I've been reading a lot about avoiding misbehavior in toddlers and tips in dealing with tantrums because my boy is at a stage where he really tests my patience (most of the time!) lol.
I found very helpful advise from RollerCoaster.ie
Avoiding Misbehavior
Plan Ahead
Thinking about situations in advance can do a lot to avoid and reduce potential conflicts. For example making sure your child has brought some entertaining activities on a long train journey or planning a positive way for him to be involved in a shopping trip, could avoid tantrums and frustration.
Have Good Routines
Good clear routines around bedtime, mealtimes, homework etc, which make it clear about what is happening and what is expected can really avoid problems. Sit down and plan the routines you want to build up in your family. Remember children can take a while to settle into new routines.
Talk Problems Through
In the long term it is best to talk problems through with children and help them find more positive ways of behaving.

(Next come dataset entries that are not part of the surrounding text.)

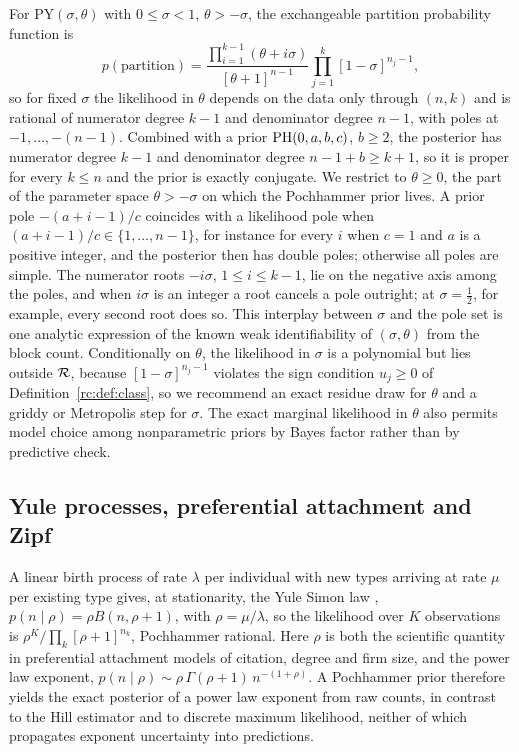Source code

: For $\mathrm{PY}(\sigma,\theta)$ with $0\le\sigma<1$, $\theta>-\sigma$, the exchangeable partition probability function is \citep{rc:pitman2006}
\[
p(\text{partition})=\frac{\prod_{i=1}^{k-1}(\theta+i\sigma)}{[\theta+1]^{n-1}}\prod_{j=1}^k[1-\sigma]^{n_j-1},
\]
so for fixed $\sigma$ the likelihood in $\theta$ depends on the data only through $(n,k)$ and is rational of numerator degree $k-1$ and denominator degree $n-1$, with poles at $-1,\dots,-(n-1)$. Combined with a prior $\rcPH(0,a,b,c)$, $b\ge2$, the posterior has numerator degree $k-1$ and denominator degree $n-1+b\ge k+1$, so it is proper for every $k\le n$ and the prior is exactly conjugate. We restrict to $\theta\ge0$, the part of the parameter space $\theta>-\sigma$ on which the Pochhammer prior lives. A prior pole $-(a+i-1)/c$ coincides with a likelihood pole when $(a+i-1)/c\in\{1,\dots,n-1\}$, for instance for every $i$ when $c=1$ and $a$ is a positive integer, and the posterior then has double poles; otherwise all poles are simple. The numerator roots $-i\sigma$, $1\le i\le k-1$, lie on the negative axis among the poles, and when $i\sigma$ is an integer a root cancels a pole outright; at $\sigma=\frac12$, for example, every second root does so. This interplay between $\sigma$ and the pole set is one analytic expression of the known weak identifiability of $(\sigma,\theta)$ from the block count. Conditionally on $\theta$, the likelihood in $\sigma$ is a polynomial but lies outside $\rcR$, because $[1-\sigma]^{n_j-1}$ violates the sign condition $u_j\ge0$ of Definition~\ref{rc:def:class}, so we recommend an exact residue draw for $\theta$ and a griddy or Metropolis step for $\sigma$. The exact marginal likelihood in $\theta$ also permits model choice among nonparametric priors by Bayes factor rather than by predictive check.

\subsection{Yule processes, preferential attachment and Zipf}\label{rc:sec:yule}

A linear birth process of rate $\lambda$ per individual with new types arriving at rate $\mu$ per existing type gives, at stationarity, the Yule Simon law \citep{rc:simon1955}, $p(n\mid\rho)=\rho B(n,\rho+1)$, with $\rho=\mu/\lambda$, so the likelihood over $K$ observations is $\rho^K/\prod_k[\rho+1]^{n_k}$, Pochhammer rational. Here $\rho$ is both the scientific quantity in preferential attachment models of citation, degree and firm size, and the power law exponent, $p(n\mid\rho)\sim\rho\,\Gamma(\rho+1)\,n^{-(1+\rho)}$. A Pochhammer prior therefore yields the exact posterior of a power law exponent from raw counts, in contrast to the Hill estimator and to discrete maximum likelihood, neither of which propagates exponent uncertainty into predictions.

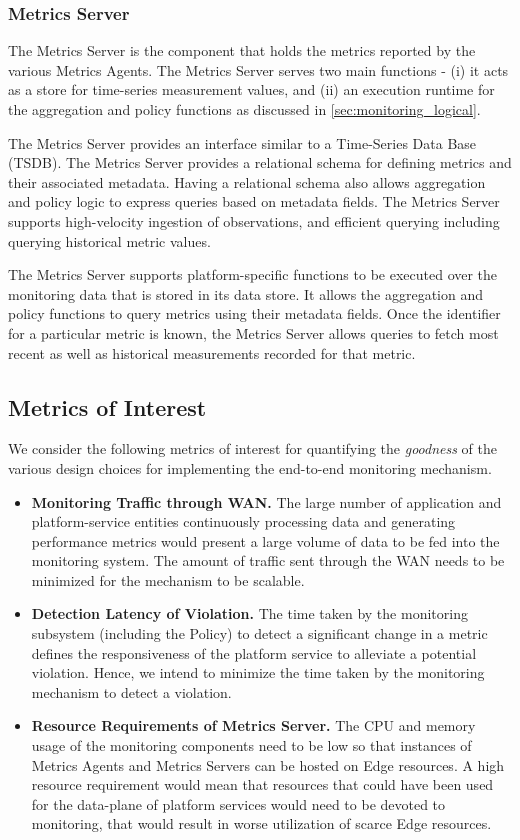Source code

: \subsubsection{Metrics Server}
The Metrics Server is the component that holds the metrics reported by the various Metrics Agents. The Metrics Server serves two main functions - (i) it acts as a store for time-series measurement values, and (ii) an execution runtime for the aggregation and policy functions as discussed in \cref{sec:monitoring_logical}. 
\par The Metrics Server provides an interface similar to a Time-Series Data Base (TSDB). The Metrics Server provides a relational schema for defining metrics and their associated metadata. Having a relational schema also allows aggregation and policy logic to express queries based on metadata fields. The Metrics Server supports high-velocity ingestion of observations, and efficient querying including querying historical metric values.
\par The Metrics Server supports platform-specific functions to be executed over the monitoring data that is stored in its data store. It allows the aggregation and policy functions to query metrics using their metadata fields. Once the identifier for a particular metric is known, the Metrics Server allows queries to fetch most recent as well as historical measurements recorded for that metric.

\subsection{Metrics of Interest}
We consider the following metrics of interest for quantifying the \textit{goodness} of the various design choices for implementing the end-to-end monitoring mechanism.
\begin{itemize}
\item \textbf{Monitoring Traffic through WAN. } The large number of application and platform-service entities continuously processing data and generating performance metrics would present a large volume of data to be fed into the monitoring system. The amount of traffic sent through the WAN needs to be minimized for the mechanism to be scalable.
\item \textbf{Detection Latency of Violation. }The time taken by the monitoring subsystem (including the Policy) to detect a significant change in a metric defines the responsiveness of the platform service to alleviate a potential violation. Hence, we intend to minimize the time taken by the monitoring mechanism to detect a violation.
\item \textbf{Resource Requirements of Metrics Server. } The CPU and memory usage of the monitoring components need to be low so that instances of Metrics Agents and Metrics Servers can be hosted on Edge resources. A high resource requirement would mean that resources that could have been used for the data-plane of platform services would need to be devoted to monitoring, that would result in worse utilization of scarce Edge resources.
\end{itemize}


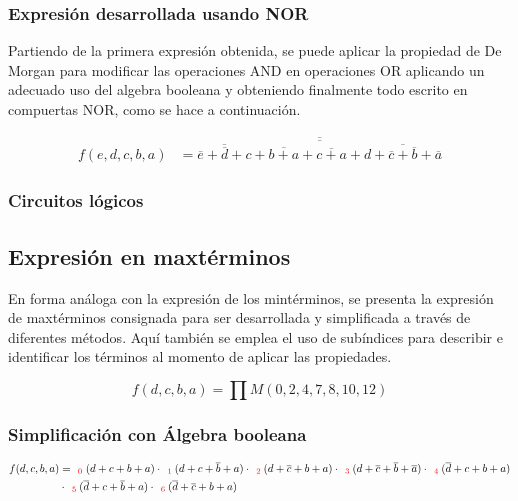 \subsubsection{Expresión desarrollada usando NOR}
Partiendo de la primera expresi\'on obtenida, se puede aplicar la propiedad de De Morgan para modificar las operaciones AND en operaciones OR
aplicando un adecuado uso del algebra booleana y obteniendo finalmente todo escrito en compuertas NOR,
como se hace a continuaci\'on.

\begin{align*}
f(e,d,c,b,a) & = \overline{
    \overline{
            \overline{\overline{e} + \overline{d} + c}
            + \overline{b + a}
            + \overline{c + a}
            + \overline{d + \overline{c} + \overline{b} + \overline{a}}
            }
    }
\end{align*}

\subsubsection{Circuitos lógicos}


\subsection{Expresi\'on en maxt\'erminos}
En forma an\'aloga con la expresi\'on de los mint\'erminos, se presenta la expresi\'on de maxt\'erminos consignada para ser
desarrollada y simplificada a trav\'es de diferentes m\'etodos. Aqu\'i tambi\'en se emplea el uso de sub\'indices para describir
e identificar los t\'erminos al momento de aplicar las propiedades.

\begin{equation*}
    f(d,c,b,a) = \prod M(0,2,4,7,8,10,12)
\end{equation*}

\subsubsection{Simplificación con Álgebra booleana}

\begin{align*}
f(d,c,b,a) & = _{\ \ \color{red} 0} {(d+c+b+a)}
\cdot _{\ \ \color{red} 1} {(d+c+\overline{b}+a)}
\cdot _{\ \ \color{red} 2} {(d+\overline{c}+b+a)}
\cdot _{\ \ \color{red} 3} {(d+\overline{c}+\overline{b}+\overline{a})}
\cdot _{\ \ \color{red} 4} {(\overline{d}+c+b+a)} \\
& \cdot _{\ \ \color{red} 5} {(\overline{d}+c+\overline{b}+a)}
\cdot _{\ \ \color{red} 6} {(\overline{d}+\overline{c}+b+a)}
\end{align*}

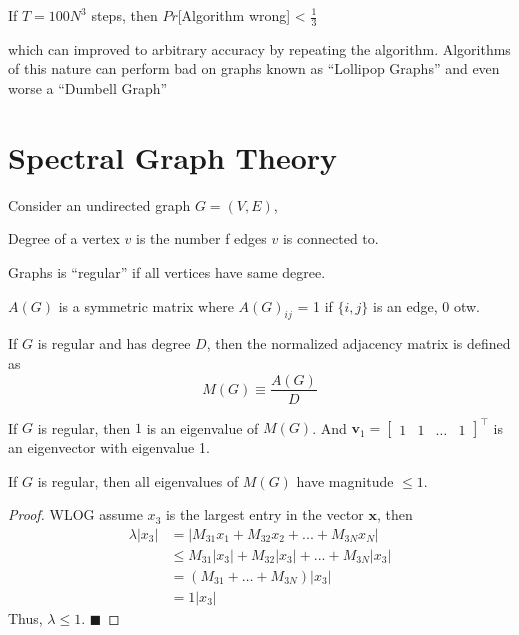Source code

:\documentclass[11pt, letter]{book}
\newcommand{\bv}{\mathbf{v}}
\newcommand{\bx}{\mathbf{x}}
\newcommand{\qed}{\hfill $\blacksquare$}
\begin{document}
\begin{proposition}[Alenilaus, 80s]
	If $T = 100N^3$ steps, then $Pr$[Algorithm wrong] < $\frac{1}{3}$
\end{proposition}
which can improved to arbitrary accuracy by repeating the algorithm. Algorithms of this nature can perform bad on graphs known as ``Lollipop Graphs'' and even worse a ``Dumbell Graph''


\section{Spectral Graph Theory}
Consider an undirected graph $G = (V, E)$, 
\begin{definition}[Degree]
	Degree of a vertex $v$ is the number f edges $v$ is connected to.
\end{definition}

\begin{definition}[Regular]
	Graphs is ``regular'' if all vertices have same degree. 
\end{definition}

\begin{definition}
	$A(G)$ is a symmetric matrix where $A(G)_{ij}$ = 1 if $\{i, j\}$ is an edge, 0 otw. 
\end{definition}

\begin{definition}
	If $G$ is regular and has degree $D$, then the normalized adjacency matrix is defined as 
	\begin{equation}
		M(G) \equiv \frac{A(G)}{D}
	\end{equation}
\end{definition}

\begin{lemma}
	If $G$ is regular, then $1$ is an eigenvalue of $M(G)$. And $\bv_1 = \begin{bmatrix}
		1 & 1 & \dots & 1
	\end{bmatrix}^\top$ is an eigenvector with eigenvalue 1. 
\end{lemma}

\begin{proposition}
	\label{prop:eigenvalues_of_regular_graphs}
	If $G$ is regular, then all eigenvalues of $M(G)$ have magnitude $\leq 1$. 
\end{proposition}

\begin{proof}
	WLOG assume $x_3$ is the largest entry in the vector $\bx$, then
	\begin{align}
		\lambda |x_3| 
		&= |M_{31}x_1 + M_{32}x_2 + ... + M_{3N}x_N| \\
		&\leq M_{31}|x_3| + M_{32}|x_3| + ... + M_{3N} |x_3| \\
		&= (M_{31} + \ldots + M_{3N}) |x_3| \\
		&= 1 |x_3|
	\end{align}
	Thus, $\lambda \leq 1$. \qed
\end{proof}
\end{document}
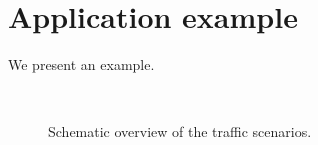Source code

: \section{Application example}
\label{sec:example}

\color{red}

We present an example.

\begin{figure}
	\centering
	\setlength\figureheight{100pt}
	\setlength\figurewidth{260pt}
	\\
	\caption{Schematic overview of the traffic scenarios.}
\end{figure}

\color{black}

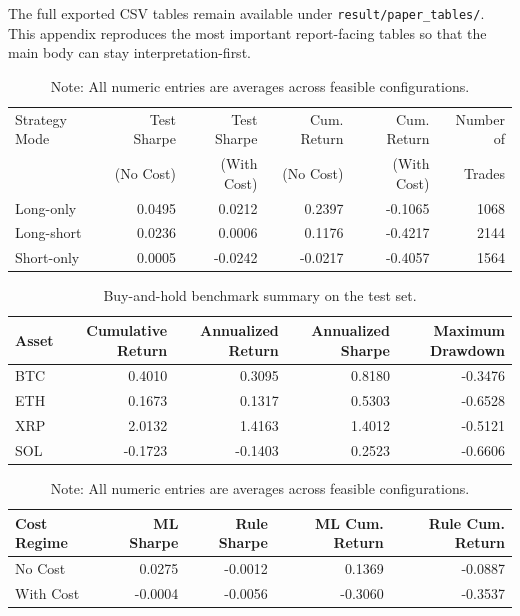 \documentclass[12pt]{article}
\begin{document}
The full exported CSV tables remain available under \texttt{result/paper\_tables/}. This appendix reproduces the most important report-facing tables so that the main body can stay interpretation-first.

\begin{table}[H]
\centering
\caption{Average feasible test outcomes across strategy modes.}
\label{tab:appendix_overall_performance}
\begingroup
\singlespacing
\begin{tabular}{lrrrrr}
\toprule
Strategy Mode & Test Sharpe & Test Sharpe & Cum. Return & Cum. Return & Number of \\
 & (No Cost) & (With Cost) & (No Cost) & (With Cost) & Trades \\
\midrule
Long-only & 0.0495 & 0.0212 & 0.2397 & -0.1065 & 1068 \\
Long-short & 0.0236 & 0.0006 & 0.1176 & -0.4217 & 2144 \\
Short-only & 0.0005 & -0.0242 & -0.0217 & -0.4057 & 1564 \\
\bottomrule
\end{tabular}
\endgroup
\caption*{\footnotesize Note: All numeric entries are averages across feasible configurations.}
\end{table}

\begin{table}[H]
\centering
\caption{Buy-and-hold benchmark summary on the test set.}
\label{tab:appendix_buyhold}
\begingroup
\singlespacing
\begin{tabular}{lrrrr}
\toprule
Asset & Cumulative Return & Annualized Return & Annualized Sharpe & Maximum Drawdown \\
\midrule
BTC & 0.4010 & 0.3095 & 0.8180 & -0.3476 \\
ETH & 0.1673 & 0.1317 & 0.5303 & -0.6528 \\
XRP & 2.0132 & 1.4163 & 1.4012 & -0.5121 \\
SOL & -0.1723 & -0.1403 & 0.2523 & -0.6606 \\
\bottomrule
\end{tabular}
\endgroup
\end{table}

\begin{table}[H]
\centering
\caption{Average feasible test outcomes by model family.}
\label{tab:appendix_model_family}
\begingroup
\singlespacing
\begin{tabular}{lrrrr}
\toprule
Cost Regime & ML Sharpe & Rule Sharpe & ML Cum. Return & Rule Cum. Return \\
\midrule
No Cost & 0.0275 & -0.0012 & 0.1369 & -0.0887 \\
With Cost & -0.0004 & -0.0056 & -0.3060 & -0.3537 \\
\bottomrule
\end{tabular}
\endgroup
\caption*{\footnotesize Note: All numeric entries are averages across feasible configurations.}
\end{table}
\end{document}
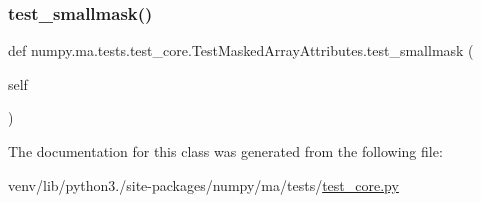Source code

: \mbox{\label{classnumpy_1_1ma_1_1tests_1_1test__core_1_1TestMaskedArrayAttributes_a46b05008e70e192b9318e6b7997e6b0c}} 
\subsubsection{\texorpdfstring{test\+\_\+smallmask()}{test\_smallmask()}}
{\footnotesize\ttfamily def numpy.\+ma.\+tests.\+test\+\_\+core.\+Test\+Masked\+Array\+Attributes.\+test\+\_\+smallmask (\begin{DoxyParamCaption}\item[{}]{self }\end{DoxyParamCaption})}



The documentation for this class was generated from the following file\+:\begin{DoxyCompactItemize}
\item 
venv/lib/python3./site-\/packages/numpy/ma/tests/\hyperlink{numpy_2ma_2tests_2test__core_8py}{test\+\_\+core.\+py}\end{DoxyCompactItemize}
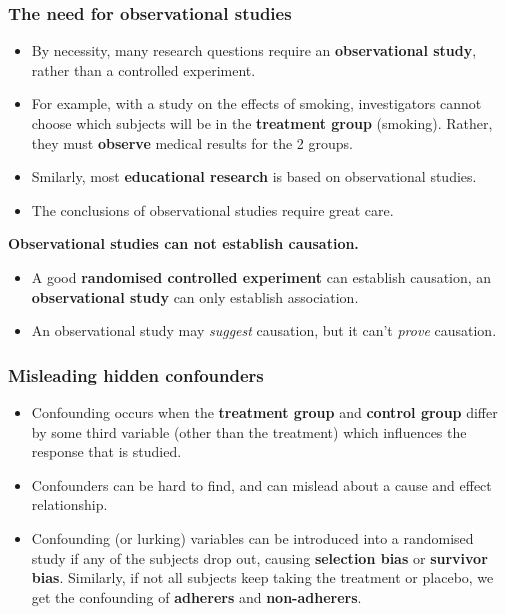 \documentclass[a4paper]{article}
\begin{document}
\subsubsection{The need for observational studies}
\begin{itemize}
	\item By necessity, many research questions require an \textbf{observational study}, rather than a controlled experiment.
	\item For example, with a study on the effects of smoking, investigators cannot choose which subjects will be in the \textbf{\textcolor{mygreen}{treatment group}} (smoking). Rather, they must \textbf{observe} medical results for the 2 groups.
	\item Smilarly, most \textbf{educational research} is based on observational studies.
	\item The conclusions of observational studies require great care.
\end{itemize}
\begin{goldbox}
	\textbf{Observational studies can not establish causation.}
\end{goldbox}
\begin{itemize}
\item A good \textbf{randomised controlled experiment} can establish causation, an \textbf{observational study} can only establish association.
\item An observational study may \textit{suggest} causation, but it can't \textit{prove} causation.
\end{itemize}
\subsubsection{Misleading hidden confounders}
\begin{itemize}
	\item Confounding occurs when the \textbf{\textcolor{mygreen}{treatment group}} and \textbf{\textcolor{myred}{control group}} differ by some third variable (other than the treatment) which influences the response that is studied.
	\item Confounders can be hard to find, and can mislead about a cause and effect relationship.
	\item Confounding (or lurking) variables can be introduced into a randomised study if any of the subjects drop out, causing \textbf{selection bias} or \textbf{survivor bias}. Similarly, if not all subjects keep taking the treatment or placebo, we get the confounding of \textbf{adherers} and \textbf{non-adherers}.
\end{itemize}
\end{document}
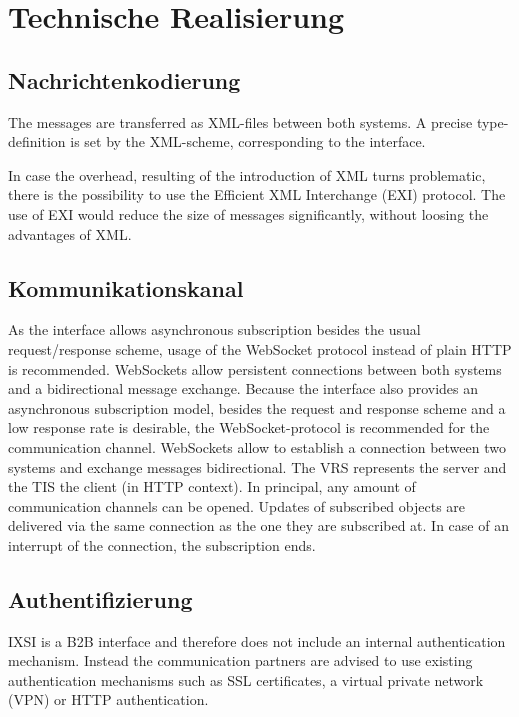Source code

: \chapter{Technische Realisierung}
\label{sec:TechnischeRealisierung}


\section{Nachrichtenkodierung}
The messages are transferred as XML-files between both systems. A precise type-definition is set by the XML-scheme, corresponding to the interface.

In case the overhead, resulting of the introduction of XML turns problematic, there is the possibility to use the Efficient XML Interchange (EXI) protocol. The use of EXI would reduce the size of messages significantly, without loosing the advantages of XML. 

\section{Kommunikationskanal}
As the interface allows asynchronous subscription besides the usual request/response scheme, usage of the WebSocket protocol instead of plain HTTP is recommended.
WebSockets allow persistent connections between both systems and a bidirectional message exchange. Because the interface also provides an asynchronous subscription model, besides the request and response scheme and a low response rate is desirable, the WebSocket-protocol is recommended for the communication channel. WebSockets allow to establish a connection between two systems and exchange messages bidirectional. The VRS represents the server and the TIS the client (in HTTP context). In principal, any amount of communication channels can be opened. Updates of subscribed objects are delivered via the same connection as the one they are subscribed at. In case of an interrupt of the connection, the subscription ends.

\section{Authentifizierung}
IXSI is a B2B interface and therefore does not include an internal authentication mechanism. Instead the communication partners are advised to use existing authentication mechanisms such as SSL certificates, a virtual private network (VPN) or HTTP authentication.


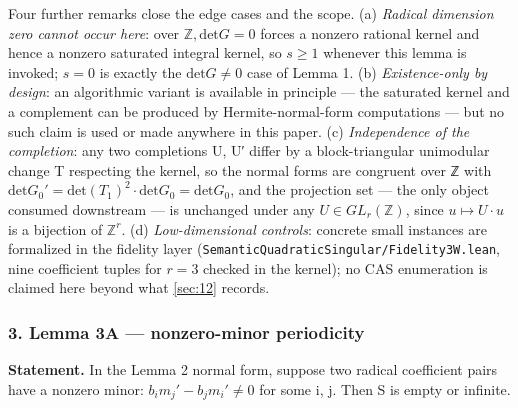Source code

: \documentclass[11pt]{article}
\theoremstyle{plain}
\theoremstyle{definition}
\theoremstyle{remark}
\theoremstyle{plain}
\theoremstyle{definition}
\theoremstyle{remark}
\theoremstyle{plain}
\theoremstyle{definition}
\theoremstyle{remark}
\begin{document}
Four further remarks close the edge cases and the scope. (a) \emph{Radical dimension zero cannot occur here}: over $ℤ, \mathrm{det} G = 0$ forces a nonzero rational kernel and hence a nonzero saturated integral kernel, so $s ≥ 1$ whenever this lemma is invoked; $s = 0$ is exactly the $\mathrm{det} G ≠ 0$ case of Lemma 1. (b) \emph{Existence-only by design}: an algorithmic variant is available in principle — the saturated kernel and a complement can be produced by Hermite-normal-form computations — but no such claim is used or made anywhere in this paper. (c) \emph{Independence of the completion}: any two completions U, U′ differ by a block-triangular unimodular change T respecting the kernel, so the normal forms are congruent over ℤ with $\mathrm{det} G_{0}′ = \mathrm{det}(T_{1})^{2}·\mathrm{det} G_{0} = \mathrm{det} G_{0}$, and the projection set — the only object consumed downstream — is unchanged under any $U ∈ GL_{r}(ℤ)$, since $u ↦ U·u$ is a bijection of $ℤ^{r}$. (d) \emph{Low-dimensional controls}: concrete small instances are formalized in the fidelity layer (\texttt{SemanticQuadraticSingular/Fidelity3W.\allowbreak{}lean}, nine coefficient tuples for $r = 3$ checked in the kernel); no CAS enumeration is claimed here beyond what \cref{sec:12} records.

\subsubsection*{3. Lemma 3A — nonzero-minor periodicity}
\textbf{Statement.} In the Lemma 2 normal form, suppose two radical coefficient pairs have a nonzero minor: $b_{i}m_{j}′ − b_{j}m_{i}′ ≠ 0$ for some i, j. Then S is empty or infinite.
\end{document}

This is best done away from a conflict situation when everyone is calm. Remember when talking things through it is best to listen to the child first, going slowly to understand their point of view and feelings before helping them think of other ways of behaving.
Ignore Misbehavior
Many parents inadvertently encourage misbehavior by giving it attention e.g. giving out, shouting, nagging etc. Simply by ignoring a lot of misbehavior will disappear. Remember to go out of your way to notice the opposite positive behavior that you want!Use choices and consequences
Rather than nagging children when they misbehave, give them a choice about a consequence. For example 'Either you clean your toys away now or they will be taken off you for the day - it's your choice' or 'Either you come in now for tea or you will miss your favorite TV program tonight'Be Consistent
If you do give a child a consequence to a rule, be prepared to enforce it. When they know you won't give in, problems will reduce.Be Calm
All discipline problems are best managed in a firm but calm way. It is very tempting to get upset or have a go at a child but this doesn't work and leaves parent and child upset. If you feel yourself getting angry it may be best to withdraw, calm down, and then deal with the situation: 'I'm too upset to talk about what happened, I will deal with you later about it'
Though very effective positive discipline is hard work. You need to be positive and consistent for a long time. It's hard to do this if you feel tired or low. That's why it is very important for parents to be kind to themselves and to look their own needs.
It is important to find activities you can enjoy or relaxing, or to make sure you keep in touch with good friends and family. Basically by looking after yourself you are looking after your child. The more relaxed and refreshed you feel the more calm positive and consistent you will be.